[[ Excerpted records, beginning ]]

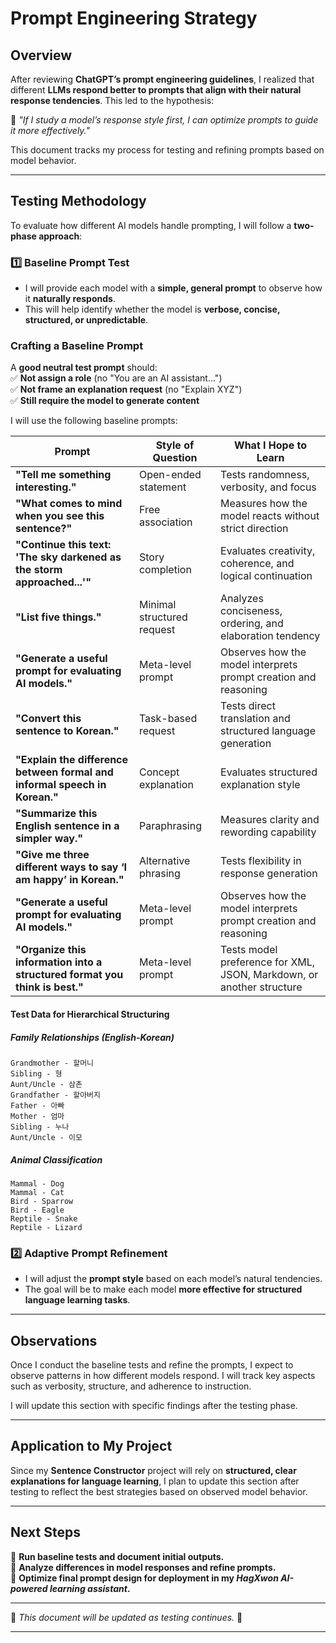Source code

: # Prompt Engineering Strategy

## **Overview**

After reviewing **ChatGPT’s prompt engineering guidelines**, I realized that different **LLMs respond better to prompts that align with their natural response tendencies**. This led to the hypothesis:

🧠 *"If I study a model’s response style first, I can optimize prompts to guide it more effectively."*

This document tracks my process for testing and refining prompts based on model behavior.

---

## **Testing Methodology**

To evaluate how different AI models handle prompting, I will follow a **two-phase approach**:

### **1️⃣ Baseline Prompt Test**

- I will provide each model with a **simple, general prompt** to observe how it **naturally responds**.
- This will help identify whether the model is **verbose, concise, structured, or unpredictable**.

### **Crafting a Baseline Prompt**

A **good neutral test prompt** should:  
✅ **Not assign a role** (no "You are an AI assistant...")  
✅ **Not frame an explanation request** (no "Explain XYZ")  
✅ **Still require the model to generate content**

I will use the following baseline prompts:

| **Prompt** | **Style of Question** | **What I Hope to Learn** |
|-----------|------------------|---------------------|
| **"Tell me something interesting."** | Open-ended statement | Tests randomness, verbosity, and focus |
| **"What comes to mind when you see this sentence?"** | Free association | Measures how the model reacts without strict direction |
| **"Continue this text: 'The sky darkened as the storm approached...'"** | Story completion | Evaluates creativity, coherence, and logical continuation |
| **"List five things."** | Minimal structured request | Analyzes conciseness, ordering, and elaboration tendency |
| **"Generate a useful prompt for evaluating AI models."** | Meta-level prompt | Observes how the model interprets prompt creation and reasoning |
| **"Convert this sentence to Korean."** | Task-based request | Tests direct translation and structured language generation |
| **"Explain the difference between formal and informal speech in Korean."** | Concept explanation | Evaluates structured explanation style |
| **"Summarize this English sentence in a simpler way."** | Paraphrasing | Measures clarity and rewording capability |
| **"Give me three different ways to say ‘I am happy’ in Korean."** | Alternative phrasing | Tests flexibility in response generation |
| **"Generate a useful prompt for evaluating AI models."** | Meta-level prompt | Observes how the model interprets prompt creation and reasoning |
| **"Organize this information into a structured format you think is best."** | Meta-level prompt | Tests model preference for XML, JSON, Markdown, or another structure |

#### **Test Data for Hierarchical Structuring**

##### **Family Relationships (English-Korean)**

```
Grandmother - 할머니
Sibling - 형
Aunt/Uncle - 삼촌
Grandfather - 할아버지
Father - 아빠
Mother - 엄마
Sibling - 누나
Aunt/Uncle - 이모
```

##### **Animal Classification**

```
Mammal - Dog
Mammal - Cat
Bird - Sparrow
Bird - Eagle
Reptile - Snake
Reptile - Lizard
```

### **2️⃣ Adaptive Prompt Refinement**

- I will adjust the **prompt style** based on each model’s natural tendencies.
- The goal will be to make each model **more effective for structured language learning tasks**.

---

## **Observations**

Once I conduct the baseline tests and refine the prompts, I expect to observe patterns in how different models respond. I will track key aspects such as verbosity, structure, and adherence to instruction.

I will update this section with specific findings after the testing phase.

---

## **Application to My Project**

Since my **Sentence Constructor** project will rely on **structured, clear explanations for language learning**, I plan to update this section after testing to reflect the best strategies based on observed model behavior.

---

## **Next Steps**

📌 **Run baseline tests and document initial outputs.**  
📌 **Analyze differences in model responses and refine prompts.**  
📌 **Optimize final prompt design for deployment in my *HagXwon AI-powered learning assistant*.**  

---
📍 *This document will be updated as testing continues.* 🚀

---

[[ Excerpted records, end ]]

**The problem**
Search the entries for the word "behavior", then copy every line in which it is found.

**Result for this exercise**
This document tracks my process for testing and refining prompts based on model behavior.
Since my **Sentence Constructor** project will rely on **structured, clear explanations for language learning**, I plan to update this section after testing to reflect the best strategies based on observed model behavior.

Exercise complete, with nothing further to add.